Regarding, Mr. Yeger, I personally believe it is always better to have a spirited campaign of ideas with at least two candidates, but if this is who Borough Park wants to represent them in the city council, so be it. I’ll put any anger I may or may not have aside, put on my most objective hat and henceforth judge Mr. Yeger on his merits.

Regarding the comments on this website as well as from people who personally called me that said or insinuated I am somehow anti-Semitic and/or endorse the Protocols of the Elders of Zion, you are even more off base than any comments made about Yeshivas and the leadership of Borough Park.

I went to cheder and was bar mitzvah at Skokie Central Traditional Congregagtion, an orthodox shul, which is still going strong.
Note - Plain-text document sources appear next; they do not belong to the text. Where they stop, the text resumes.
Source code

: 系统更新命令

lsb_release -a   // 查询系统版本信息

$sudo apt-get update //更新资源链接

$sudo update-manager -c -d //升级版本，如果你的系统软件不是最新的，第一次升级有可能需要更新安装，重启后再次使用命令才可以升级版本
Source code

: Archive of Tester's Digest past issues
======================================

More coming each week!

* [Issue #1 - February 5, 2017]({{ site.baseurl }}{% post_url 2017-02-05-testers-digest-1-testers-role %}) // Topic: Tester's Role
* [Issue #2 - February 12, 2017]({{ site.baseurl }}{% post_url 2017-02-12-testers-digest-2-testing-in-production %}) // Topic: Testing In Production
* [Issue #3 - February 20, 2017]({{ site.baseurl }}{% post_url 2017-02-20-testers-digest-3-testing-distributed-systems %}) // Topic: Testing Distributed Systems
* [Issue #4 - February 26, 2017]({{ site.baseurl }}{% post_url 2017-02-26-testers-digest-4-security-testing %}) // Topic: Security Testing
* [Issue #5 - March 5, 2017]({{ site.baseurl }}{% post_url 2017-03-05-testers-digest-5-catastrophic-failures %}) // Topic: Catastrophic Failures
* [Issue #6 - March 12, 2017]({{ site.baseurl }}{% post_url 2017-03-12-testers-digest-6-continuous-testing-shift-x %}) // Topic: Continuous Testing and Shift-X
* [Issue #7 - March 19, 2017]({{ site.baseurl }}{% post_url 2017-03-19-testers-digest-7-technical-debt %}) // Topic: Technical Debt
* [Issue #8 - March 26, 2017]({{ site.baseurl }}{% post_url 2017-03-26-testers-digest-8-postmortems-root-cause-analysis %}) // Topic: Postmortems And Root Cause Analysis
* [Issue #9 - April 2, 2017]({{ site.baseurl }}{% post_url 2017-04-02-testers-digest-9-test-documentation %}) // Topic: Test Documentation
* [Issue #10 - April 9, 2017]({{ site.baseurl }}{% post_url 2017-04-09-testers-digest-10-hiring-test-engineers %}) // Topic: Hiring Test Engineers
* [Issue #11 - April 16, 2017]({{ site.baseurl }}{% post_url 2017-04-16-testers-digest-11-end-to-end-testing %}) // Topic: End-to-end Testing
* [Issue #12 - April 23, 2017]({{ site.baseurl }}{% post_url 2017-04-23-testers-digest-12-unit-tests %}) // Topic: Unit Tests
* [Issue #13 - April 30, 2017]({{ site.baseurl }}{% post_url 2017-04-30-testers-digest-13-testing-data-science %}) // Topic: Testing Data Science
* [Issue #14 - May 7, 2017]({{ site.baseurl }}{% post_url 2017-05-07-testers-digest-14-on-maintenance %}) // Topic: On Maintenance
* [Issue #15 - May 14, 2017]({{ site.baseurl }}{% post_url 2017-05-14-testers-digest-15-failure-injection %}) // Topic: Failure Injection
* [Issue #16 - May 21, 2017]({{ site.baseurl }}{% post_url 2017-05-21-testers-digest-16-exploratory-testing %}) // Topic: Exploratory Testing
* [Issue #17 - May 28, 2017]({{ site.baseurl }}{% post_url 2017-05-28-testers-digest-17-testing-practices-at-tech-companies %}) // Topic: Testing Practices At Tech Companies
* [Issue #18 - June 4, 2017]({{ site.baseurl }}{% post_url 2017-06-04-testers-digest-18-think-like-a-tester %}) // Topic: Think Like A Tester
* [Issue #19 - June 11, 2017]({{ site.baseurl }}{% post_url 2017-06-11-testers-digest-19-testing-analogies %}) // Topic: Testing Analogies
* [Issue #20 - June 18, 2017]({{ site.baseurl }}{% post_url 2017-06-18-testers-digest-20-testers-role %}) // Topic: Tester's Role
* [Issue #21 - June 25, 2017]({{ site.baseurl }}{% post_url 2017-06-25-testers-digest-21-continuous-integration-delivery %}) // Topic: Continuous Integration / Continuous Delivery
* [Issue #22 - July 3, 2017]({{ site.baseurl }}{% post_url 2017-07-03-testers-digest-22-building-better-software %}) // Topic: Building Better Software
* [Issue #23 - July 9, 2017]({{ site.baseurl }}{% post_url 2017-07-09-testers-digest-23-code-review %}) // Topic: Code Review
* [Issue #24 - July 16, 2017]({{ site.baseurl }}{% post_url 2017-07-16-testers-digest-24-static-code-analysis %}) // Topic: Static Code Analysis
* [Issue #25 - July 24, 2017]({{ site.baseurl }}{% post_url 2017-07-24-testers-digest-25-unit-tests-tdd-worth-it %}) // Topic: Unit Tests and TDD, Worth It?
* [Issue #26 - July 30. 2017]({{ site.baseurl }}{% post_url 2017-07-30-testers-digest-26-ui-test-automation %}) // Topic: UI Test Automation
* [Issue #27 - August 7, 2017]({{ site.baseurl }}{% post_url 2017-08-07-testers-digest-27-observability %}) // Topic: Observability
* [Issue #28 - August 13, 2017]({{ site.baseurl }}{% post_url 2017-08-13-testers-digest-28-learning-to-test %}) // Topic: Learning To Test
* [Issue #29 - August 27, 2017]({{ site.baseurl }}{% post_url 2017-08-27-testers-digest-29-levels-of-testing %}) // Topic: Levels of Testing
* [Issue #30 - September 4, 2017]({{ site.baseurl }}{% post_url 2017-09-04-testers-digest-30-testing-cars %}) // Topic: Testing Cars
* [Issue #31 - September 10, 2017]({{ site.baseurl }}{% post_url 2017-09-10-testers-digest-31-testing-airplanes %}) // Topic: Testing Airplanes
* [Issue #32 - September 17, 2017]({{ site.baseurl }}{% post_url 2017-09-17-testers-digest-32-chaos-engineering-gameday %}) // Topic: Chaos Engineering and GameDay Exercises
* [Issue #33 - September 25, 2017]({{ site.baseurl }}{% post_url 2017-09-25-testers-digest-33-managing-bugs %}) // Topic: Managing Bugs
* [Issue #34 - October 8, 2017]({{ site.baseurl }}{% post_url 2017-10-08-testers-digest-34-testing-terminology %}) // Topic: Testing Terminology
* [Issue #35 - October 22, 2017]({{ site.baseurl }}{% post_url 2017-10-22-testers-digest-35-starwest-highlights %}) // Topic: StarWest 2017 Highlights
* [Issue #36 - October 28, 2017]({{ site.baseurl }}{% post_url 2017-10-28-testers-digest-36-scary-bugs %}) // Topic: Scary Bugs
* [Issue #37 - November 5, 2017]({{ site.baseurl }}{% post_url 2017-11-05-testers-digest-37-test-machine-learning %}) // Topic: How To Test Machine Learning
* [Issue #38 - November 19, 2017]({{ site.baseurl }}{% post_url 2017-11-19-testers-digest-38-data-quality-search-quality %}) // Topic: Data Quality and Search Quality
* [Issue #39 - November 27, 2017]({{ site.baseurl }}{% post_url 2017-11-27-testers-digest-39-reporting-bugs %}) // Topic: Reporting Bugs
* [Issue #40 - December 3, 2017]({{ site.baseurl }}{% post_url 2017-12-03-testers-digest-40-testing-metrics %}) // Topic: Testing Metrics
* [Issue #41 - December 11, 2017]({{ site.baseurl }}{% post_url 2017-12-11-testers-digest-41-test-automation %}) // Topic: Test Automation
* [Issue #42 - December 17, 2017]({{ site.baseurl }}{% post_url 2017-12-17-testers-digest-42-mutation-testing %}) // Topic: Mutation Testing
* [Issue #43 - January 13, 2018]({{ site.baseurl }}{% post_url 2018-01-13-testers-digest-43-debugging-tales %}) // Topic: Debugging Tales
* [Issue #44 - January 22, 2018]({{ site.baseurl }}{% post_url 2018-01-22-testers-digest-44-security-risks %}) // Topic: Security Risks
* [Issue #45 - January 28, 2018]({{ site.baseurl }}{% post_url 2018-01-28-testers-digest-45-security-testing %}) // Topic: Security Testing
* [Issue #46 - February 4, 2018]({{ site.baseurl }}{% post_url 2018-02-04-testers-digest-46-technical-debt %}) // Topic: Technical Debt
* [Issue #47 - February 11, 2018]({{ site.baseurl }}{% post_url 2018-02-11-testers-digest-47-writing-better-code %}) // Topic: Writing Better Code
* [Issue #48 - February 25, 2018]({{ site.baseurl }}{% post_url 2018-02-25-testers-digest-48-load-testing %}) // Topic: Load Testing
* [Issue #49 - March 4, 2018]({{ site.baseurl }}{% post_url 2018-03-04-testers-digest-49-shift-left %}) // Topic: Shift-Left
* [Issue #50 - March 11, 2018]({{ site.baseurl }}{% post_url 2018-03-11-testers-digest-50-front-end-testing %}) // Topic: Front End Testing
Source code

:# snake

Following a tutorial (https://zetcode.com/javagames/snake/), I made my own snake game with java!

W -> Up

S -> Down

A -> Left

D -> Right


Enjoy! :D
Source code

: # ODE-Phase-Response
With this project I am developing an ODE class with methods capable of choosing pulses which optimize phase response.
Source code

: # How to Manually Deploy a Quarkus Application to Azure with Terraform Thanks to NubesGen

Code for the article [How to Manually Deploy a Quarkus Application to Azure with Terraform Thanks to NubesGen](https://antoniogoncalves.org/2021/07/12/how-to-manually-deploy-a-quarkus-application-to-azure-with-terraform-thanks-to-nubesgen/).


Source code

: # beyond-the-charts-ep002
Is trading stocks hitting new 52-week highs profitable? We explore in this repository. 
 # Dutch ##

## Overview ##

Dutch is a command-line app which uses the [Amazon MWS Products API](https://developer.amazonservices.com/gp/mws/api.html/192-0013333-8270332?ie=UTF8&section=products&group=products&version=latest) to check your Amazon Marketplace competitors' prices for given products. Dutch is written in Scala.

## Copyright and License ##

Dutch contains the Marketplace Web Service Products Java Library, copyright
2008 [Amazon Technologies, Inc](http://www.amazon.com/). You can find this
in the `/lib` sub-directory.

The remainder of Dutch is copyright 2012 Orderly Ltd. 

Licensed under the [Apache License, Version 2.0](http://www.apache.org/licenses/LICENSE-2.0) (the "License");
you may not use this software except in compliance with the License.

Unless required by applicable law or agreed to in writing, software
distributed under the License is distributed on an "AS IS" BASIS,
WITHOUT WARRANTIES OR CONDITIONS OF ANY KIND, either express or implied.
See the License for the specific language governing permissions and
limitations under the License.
In Skokie, where I spent my entire childhood into early adulthood, we were always a tight-knit Jewish community. The intent of this column, as misguided as it may or may not have been, was to stand up for the poor Jews struggling to come up with tuition money. That’s a far cry from me writing or insinuating in any way that there is a grand conspiracy of my people, whom I love and support, to own the world. If these comments didn’t hurt so much they would be laughable.